Barring any additional overhead related to large acquisitions as we anticipate raising additional capital for further acquisitions, our future monthly operating expenses going into 2010 will be similar to our current expense levels, plus only incremental direct costs relating to newly acquired websites. We will continue to incur significant general and administrative expenses, but expect to generate increased revenues after further developing our business.
Other Income and Expense. For the nine months ended January 31, 2010, we also had other income of $1,984, interest expense of $134,543, debt discount of $265,963 and loss on extinguishment of debt of $563,571, resulting in net other expense of $962,093. By comparison, for the nine months ended January 31, 2009, we had other income of $1,230 and interest expense of $36,000, resulting in net other expense of $34,770. The increase in net other expense between the comparable periods is primarily due to the debt discount and the loss on extinguishment of debt which resulted from the secured convertible debenture financing that we closed in May 2009.
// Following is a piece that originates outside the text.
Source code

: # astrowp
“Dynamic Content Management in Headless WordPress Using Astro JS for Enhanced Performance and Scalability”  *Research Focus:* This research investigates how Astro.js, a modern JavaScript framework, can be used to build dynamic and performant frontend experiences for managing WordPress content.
Net Loss. For the nine months ended January 31, 2010, our net loss was $2,472,914, as compared to a net loss of $2,029,917 for the nine months ended on January 31, 2009. The increase in our net loss between the two periods was primarily due to the loss on extinguishment of debt $563,571 and $134,543 and $265,693 from the interest and debt discount, respectively, associated with the secured convertible debenture financing that we closed in May 2009, offset by a decrease of $355,670 in operating expenses as discussed above.
Liquidity and Capital Resources. Our total assets were $1,066,590 as of January 31, 2010, which consisted of cash of $65,506, accounts receivable of $43,916, prepaid expenses of $3,472, property and equipment with a net value of $65,033, and intangible assets of $888,663, represented by our domain names and other intellectual property owned.
Our current liabilities as of January 31, 2010, totaled $2,154,272, consisting of accounts payable and accrued expense of $106,839 and accrued interest of $134,543. We also had long term liabilities of $1,912,890 as of January 31, 2010, all of which is represented by convertible notes payable, net of the debt discount. The terms of those notes are described below. We had no other liabilities and no long-term commitments or contingencies at January 31, 2010.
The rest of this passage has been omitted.